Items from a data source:
- Opening Delimiter -

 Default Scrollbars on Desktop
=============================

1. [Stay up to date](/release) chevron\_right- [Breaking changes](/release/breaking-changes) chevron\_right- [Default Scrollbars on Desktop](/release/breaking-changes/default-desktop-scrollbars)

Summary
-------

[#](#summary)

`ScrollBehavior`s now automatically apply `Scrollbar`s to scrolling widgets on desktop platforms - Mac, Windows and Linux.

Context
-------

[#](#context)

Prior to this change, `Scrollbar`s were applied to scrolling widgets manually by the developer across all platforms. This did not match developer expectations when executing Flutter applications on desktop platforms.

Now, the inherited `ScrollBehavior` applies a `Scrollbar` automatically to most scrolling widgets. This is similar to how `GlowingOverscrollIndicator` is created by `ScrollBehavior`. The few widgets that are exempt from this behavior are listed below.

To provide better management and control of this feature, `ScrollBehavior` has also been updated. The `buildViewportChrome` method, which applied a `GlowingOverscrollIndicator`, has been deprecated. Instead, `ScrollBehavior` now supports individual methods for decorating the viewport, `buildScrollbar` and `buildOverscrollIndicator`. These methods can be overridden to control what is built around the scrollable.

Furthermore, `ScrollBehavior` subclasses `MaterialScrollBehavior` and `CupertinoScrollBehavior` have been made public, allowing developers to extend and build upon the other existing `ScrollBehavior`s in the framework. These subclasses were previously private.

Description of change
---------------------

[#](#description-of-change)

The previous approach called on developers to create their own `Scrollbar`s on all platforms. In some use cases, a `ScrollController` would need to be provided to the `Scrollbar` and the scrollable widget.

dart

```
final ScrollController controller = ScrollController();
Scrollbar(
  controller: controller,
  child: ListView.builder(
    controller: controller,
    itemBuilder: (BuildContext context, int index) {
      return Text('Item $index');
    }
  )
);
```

- Closing Delimiter -

> _Assignment_
Copy out all of the data. Keep every word unchanged.

> _Your response_
 Default Scrollbars on Desktop
=============================

1. [Stay up to date](/release) chevron\_right- [Breaking changes](/release/breaking-changes) chevron\_right- [Default Scrollbars on Desktop](/release/breaking-changes/default-desktop-scrollbars)

Summary
-------

[#](#summary)

`ScrollBehavior`s now automatically apply `Scrollbar`s to scrolling widgets on desktop platforms - Mac, Windows and Linux.

Context
-------

[#](#context)

Prior to this change, `Scrollbar`s were applied to scrolling widgets manually by the developer across all platforms. This did not match developer expectations when executing Flutter applications on desktop platforms.

Now, the inherited `ScrollBehavior` applies a `Scrollbar` automatically to most scrolling widgets. This is similar to how `GlowingOverscrollIndicator` is created by `ScrollBehavior`. The few widgets that are exempt from this behavior are listed below.

To provide better management and control of this feature, `ScrollBehavior` has also been updated. The `buildViewportChrome` method, which applied a `GlowingOverscrollIndicator`, has been deprecated. Instead, `ScrollBehavior` now supports individual methods for decorating the viewport, `buildScrollbar` and `buildOverscrollIndicator`. These methods can be overridden to control what is built around the scrollable.

Furthermore, `ScrollBehavior` subclasses `MaterialScrollBehavior` and `CupertinoScrollBehavior` have been made public, allowing developers to extend and build upon the other existing `ScrollBehavior`s in the framework. These subclasses were previously private.

Description of change
---------------------

[#](#description-of-change)

The previous approach called on developers to create their own `Scrollbar`s on all platforms. In some use cases, a `ScrollController` would need to be provided to the `Scrollbar` and the scrollable widget.

dart

```
final ScrollController controller = ScrollController();
Scrollbar(
  controller: controller,
  child: ListView.builder(
    controller: controller,
    itemBuilder: (BuildContext context, int index) {
      return Text('Item $index');
    }
  )
);
```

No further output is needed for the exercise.